Some small signals from end users stressing some can be disproportionately meaningful.[1] One such signal: that they started to fill out a form, so you can compare/intersect with people who eventually submitted the form.

The delta between the 2 is, of course, people who were distracted/discouraged/disengaged (or, in the interest of completeness, people who couldn’t submit the form due to forces outside their control).

Of course, we need to define our terms.

Does “started” mean “focused – either by clicking, tapping, or tabbing – a visible form field”?

Or does “started” mean “changed a value” in a visible form field? This definition might seem more exact at first, but the problems are (a) there’s no need for someone to change a value in order to submit a form – remember Pre-Fill – and (b) there’s no single DOM event that can account for all types of net changes, making the accompanying JavaScript very complex.

There are other directions you can take with “started,” and all manner of JS hooks you can build (veering quickly into way-too-much-to-be-useful). In a later post, I may feature some of those takes. But today I’m going to stick with the simple definition: Did someone move focus to the form?

Here’s how that’s done:

MktoForms2.whenReady(function(form){
var formEl = form.getFormElem()[0],
formId = form.getId();

formEl.addEventListener("focus", logFormStart, true);

function logFormStart(e){
formEl.removeEventListener("focus", logFormStart, true);
Munchkin.munchkinFunction("visitWebPage",{
"url" : document.location.pathname + "#!/inPage/startedForm/" + formId
});
}
});‍‍‍‍‍‍‍‍‍‍‍‍‍‍‍‍‍‍‍‍‍‍‍‍‍‍‍‍‍‍‍‍‍‍‍‍‍‍‍‍‍‍‍‍‍‍‍‍‍‍‍‍

Then you’ll see a hit one supplementary hit per pageview, naturally in the Activity Log:

/startedForm also logs if they submit the form without touching any fields, because clicking Submit also fires a focus event. (This is A Good Thing.)

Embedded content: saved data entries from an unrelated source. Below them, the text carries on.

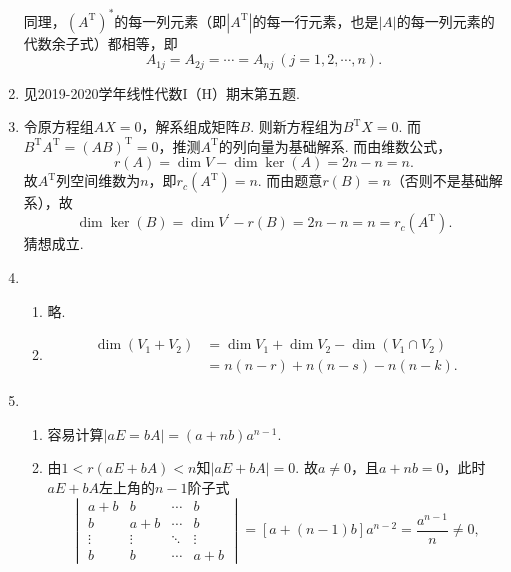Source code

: \begin{enumerate}
        同理，$(A^\mathrm{T})^*$的每一列元素（即$|A^\mathrm{T}|$的每一行元素，也是$|A|$的每一列元素的代数余子式）都相等，即
        \begin{equation*}
            A_{1j}=A_{2j}=\cdots=A_{nj} \ (j=1,2,\cdots,n).
        \end{equation*}
    \item 见2019-2020学年线性代数I（H）期末第五题.
    \item 令原方程组$AX=0$，解系组成矩阵$B$. 则新方程组为$B^\mathrm{T}X=0$. 而$B^\mathrm{T}A^\mathrm{T}=(AB)^\mathrm{T}=0$，推测$A^\mathrm{T}$的列向量为基础解系. 而由维数公式，
    \begin{equation*}
        r(A)=\dim V-\dim\ker(A) = 2n-n=n.
    \end{equation*}
    故$A^\mathrm{T}$列空间维数为$n$，即$r_c(A^\mathrm{T})=n$. 而由题意$r(B)=n$（否则不是基础解系），故
    \begin{equation*}
        \dim{\ker(B)}=\dim{V^{\prime}}-r(B)=2n-n=n=r_c(A^\mathrm{T}).
    \end{equation*}
    猜想成立.
    \item
        \begin{enumerate}
            \item 略.
            \item
                \begin{align*}
                    \dim(V_1+V_2) &=\dim V_1+\dim V_2-\dim(V_1\cap V_2)\\
                                  &=n(n-r)+n(n-s)-n(n-k).
                \end{align*}
        \end{enumerate}
    \item
        \begin{enumerate}
            \item 容易计算$|aE=bA|=(a+nb)a^{n-1}$.
            \item
                由$1<r(aE+bA)<n$知$|aE+bA|=0$. 故$a\neq 0$，且$a+nb=0$，此时$aE+bA$左上角的$n-1$阶子式
                \begin{equation*}
                    \begin{vmatrix}
                        a+b & b & \cdots & b \\
                        b & a+b & \cdots & b \\
                        \vdots & \vdots & \ddots & \vdots \\
                        b & b & \cdots & a+b
                    \end{vmatrix}=[a+(n-1)b]a^{n-2}=\frac{a^{n-1}}{n}\neq 0,

\end{equation*}
\end{enumerate}
\end{enumerate}
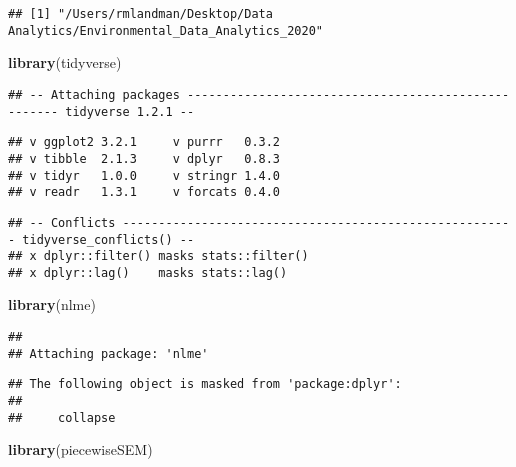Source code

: \documentclass[]{article}
\newenvironment{Shaded}{\begin{snugshade}}{\end{snugshade}}
\newcommand{\CommentTok}[1]{\textcolor[rgb]{0.56,0.35,0.01}{\textit{#1}}}
\newcommand{\KeywordTok}[1]{\textcolor[rgb]{0.13,0.29,0.53}{\textbf{#1}}}
\newcommand{\NormalTok}[1]{#1}
\begin{document}
\begin{Shaded}
\end{Shaded}

\begin{verbatim}
## [1] "/Users/rmlandman/Desktop/Data Analytics/Environmental_Data_Analytics_2020"
\end{verbatim}

\begin{Shaded}
\begin{Highlighting}[]
\KeywordTok{library}\NormalTok{(tidyverse)}
\end{Highlighting}
\end{Shaded}

\begin{verbatim}
## -- Attaching packages ---------------------------------------------------- tidyverse 1.2.1 --
\end{verbatim}

\begin{verbatim}
## v ggplot2 3.2.1     v purrr   0.3.2
## v tibble  2.1.3     v dplyr   0.8.3
## v tidyr   1.0.0     v stringr 1.4.0
## v readr   1.3.1     v forcats 0.4.0
\end{verbatim}

\begin{verbatim}
## -- Conflicts ------------------------------------------------------- tidyverse_conflicts() --
## x dplyr::filter() masks stats::filter()
## x dplyr::lag()    masks stats::lag()
\end{verbatim}

\begin{Shaded}
\begin{Highlighting}[]
\KeywordTok{library}\NormalTok{(nlme)}
\end{Highlighting}
\end{Shaded}

\begin{verbatim}
## 
## Attaching package: 'nlme'
\end{verbatim}

\begin{verbatim}
## The following object is masked from 'package:dplyr':
## 
##     collapse
\end{verbatim}

\begin{Shaded}
\begin{Highlighting}[]
\KeywordTok{library}\NormalTok{(piecewiseSEM)}
\end{Highlighting}
\end{Shaded}
\end{document}
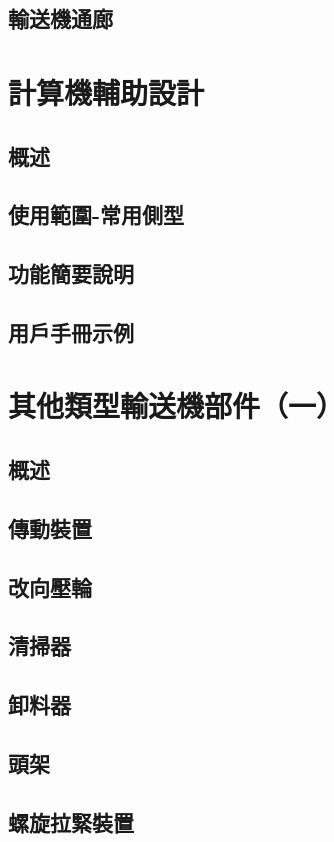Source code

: \documentclass[UTF8]{ctexart}
\begin{document}
\subsection{輸送機通廊}




\newpage
\section{計算機輔助設計}
\subsection{概述}
\subsection{使用範圍-常用側型}
\subsection{功能簡要說明}
\subsection{用戶手冊示例}

\newpage
\section{其他類型輸送機部件（一）}
\subsection{概述}
\subsection{傳動裝置}
\subsection{改向壓輪}
\subsection{清掃器}
\subsection{卸料器}
\subsection{頭架}
\subsection{螺旋拉緊裝置}
\end{document}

Note the hit will stay in the Anonymous Activity Log if the person never converts, but moves to the standard (Known Lead) Log after their session is associated. As with all Visit Web Page activities, there’s ongoing backfill.

I’ll leave it to you to come up with meaningful Smart Lists using this info.

Why log Visit Web Page instead of Click Link?

Because Munchkin clickLink blocks the browser UI thread. And if you don’t know what that is: trust me, it’s A Bad Thing.

I’d go far as to say all custom Munchkin code that uses clickLink for in-page events (non-unloading events) instead of visitWebPage is lowkey broken – admittedly including some of my own older code. Someday I’ll get to a blog post specifically about this, but for now: trust me.


NOTES

[1] I feel strongly that logging every minor-to-meaningless page interaction is wrong. That not only creates chaff on the server side, it’s also disrespectful to users with low-quality connections. I’m in a big city, but still stuck on slow DSL, people!

In addition, Munchkin’s append-only logic is particularly ill-suited for storing a continuous spray of superseding events. The proper back end for that is one that can consolidate superseding events into one. Example: video tracking. If someone watched 60s of a video, they also watched 30s, so only the superseding value should be stored. Of course, I still use Munchkin to log YouTube plays... but I know it’s wrong in the grand scheme.